[Data extracted from a collection]
+++

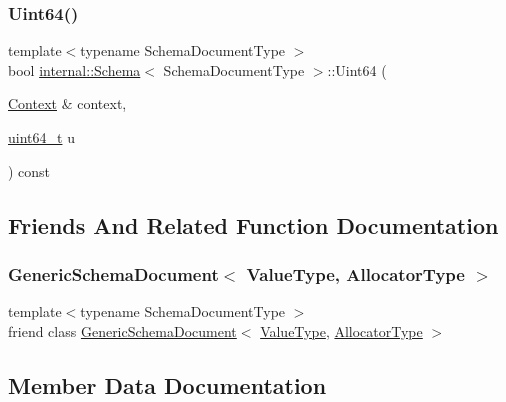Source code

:\subsubsection{\texorpdfstring{Uint64()}{Uint64()}}
{\footnotesize\ttfamily template$<$typename Schema\+Document\+Type $>$ \\
bool \hyperlink{classinternal_1_1Schema}{internal\+::\+Schema}$<$ Schema\+Document\+Type $>$\+::Uint64 (\begin{DoxyParamCaption}\item[{\hyperlink{classinternal_1_1Schema_ac3f54abfefe300c5610c1205869cfd66}{Context} \&}]{context,  }\item[{\hyperlink{stdint_8h_aec6fcb673ff035718c238c8c9d544c47}{uint64\+\_\+t}}]{u }\end{DoxyParamCaption}) const\hspace{0.3cm}{\ttfamily [inline]}}



\subsection{Friends And Related Function Documentation}
\mbox{\label{classinternal_1_1Schema_a04f1d1acd0a5a7fda069c115970d52b3}} 
\subsubsection{\texorpdfstring{Generic\+Schema\+Document$<$ Value\+Type, Allocator\+Type $>$}{GenericSchemaDocument< ValueType, AllocatorType >}}
{\footnotesize\ttfamily template$<$typename Schema\+Document\+Type $>$ \\
friend class \hyperlink{classGenericSchemaDocument}{Generic\+Schema\+Document}$<$ \hyperlink{classinternal_1_1Schema_a8976b6d7e2a885483d0b51d941019340}{Value\+Type}, \hyperlink{classinternal_1_1Schema_a7af392edd81e610754cd2e6b4f82761c}{Allocator\+Type} $>$\hspace{0.3cm}{\ttfamily [friend]}}



\subsection{Member Data Documentation}
\mbox{\label{classinternal_1_1Schema_a54a7c267fb131596bfab2efca431d247}}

+++

Problem to solve: Would you copy out every entry above word for word, without the pictures?

Exercise answer:
Source code

:\subsubsection{\texorpdfstring{Uint64()}{Uint64()}}
{\footnotesize\ttfamily template$<$typename Schema\+Document\+Type $>$ \\
bool \hyperlink{classinternal_1_1Schema}{internal\+::\+Schema}$<$ Schema\+Document\+Type $>$\+::Uint64 (\begin{DoxyParamCaption}\item[{\hyperlink{classinternal_1_1Schema_ac3f54abfefe300c5610c1205869cfd66}{Context} \&}]{context,  }\item[{\hyperlink{stdint_8h_aec6fcb673ff035718c238c8c9d544c47}{uint64\+\_\+t}}]{u }\end{DoxyParamCaption}) const\hspace{0.3cm}{\ttfamily [inline]}}



\subsection{Friends And Related Function Documentation}
\mbox{\label{classinternal_1_1Schema_a04f1d1acd0a5a7fda069c115970d52b3}} 
\subsubsection{\texorpdfstring{Generic\+Schema\+Document$<$ Value\+Type, Allocator\+Type $>$}{GenericSchemaDocument< ValueType, AllocatorType >}}
{\footnotesize\ttfamily template$<$typename Schema\+Document\+Type $>$ \\
friend class \hyperlink{classGenericSchemaDocument}{Generic\+Schema\+Document}$<$ \hyperlink{classinternal_1_1Schema_a8976b6d7e2a885483d0b51d941019340}{Value\+Type}, \hyperlink{classinternal_1_1Schema_a7af392edd81e610754cd2e6b4f82761c}{Allocator\+Type} $>$\hspace{0.3cm}{\ttfamily [friend]}}



\subsection{Member Data Documentation}
\mbox{\label{classinternal_1_1Schema_a54a7c267fb131596bfab2efca431d247}}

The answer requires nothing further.